_Data for this exercise:_
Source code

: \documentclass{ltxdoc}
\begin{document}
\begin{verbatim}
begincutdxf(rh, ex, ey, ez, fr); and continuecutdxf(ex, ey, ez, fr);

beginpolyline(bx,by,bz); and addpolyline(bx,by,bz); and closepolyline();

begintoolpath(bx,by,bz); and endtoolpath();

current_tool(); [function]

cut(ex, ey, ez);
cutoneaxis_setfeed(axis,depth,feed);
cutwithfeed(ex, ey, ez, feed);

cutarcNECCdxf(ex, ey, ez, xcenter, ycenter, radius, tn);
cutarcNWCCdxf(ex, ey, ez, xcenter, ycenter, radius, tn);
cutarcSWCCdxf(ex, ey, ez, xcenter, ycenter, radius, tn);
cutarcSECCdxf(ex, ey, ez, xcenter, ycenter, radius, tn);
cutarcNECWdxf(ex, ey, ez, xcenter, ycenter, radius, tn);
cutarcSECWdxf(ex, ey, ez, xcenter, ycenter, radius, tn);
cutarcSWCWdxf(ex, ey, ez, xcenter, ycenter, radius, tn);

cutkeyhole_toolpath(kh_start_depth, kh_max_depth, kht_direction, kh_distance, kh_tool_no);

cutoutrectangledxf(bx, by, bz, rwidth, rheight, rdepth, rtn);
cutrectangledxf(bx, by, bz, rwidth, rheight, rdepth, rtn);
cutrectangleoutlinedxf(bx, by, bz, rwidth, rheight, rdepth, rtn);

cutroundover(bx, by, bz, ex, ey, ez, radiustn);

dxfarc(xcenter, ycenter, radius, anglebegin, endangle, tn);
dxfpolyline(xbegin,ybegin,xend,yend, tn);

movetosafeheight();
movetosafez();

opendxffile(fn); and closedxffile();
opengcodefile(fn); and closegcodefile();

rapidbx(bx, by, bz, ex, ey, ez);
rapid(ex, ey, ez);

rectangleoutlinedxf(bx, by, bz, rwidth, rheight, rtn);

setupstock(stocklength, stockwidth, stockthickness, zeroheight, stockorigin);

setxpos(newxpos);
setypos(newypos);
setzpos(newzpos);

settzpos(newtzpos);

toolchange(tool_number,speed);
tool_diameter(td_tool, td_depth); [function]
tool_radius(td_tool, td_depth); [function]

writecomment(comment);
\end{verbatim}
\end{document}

_What is needed:_
Search the listing above for the string "feed" and return each line it appears on.

_Completed exercise:_
cutoneaxis_setfeed(axis,depth,feed);
cutwithfeed(ex, ey, ez, feed);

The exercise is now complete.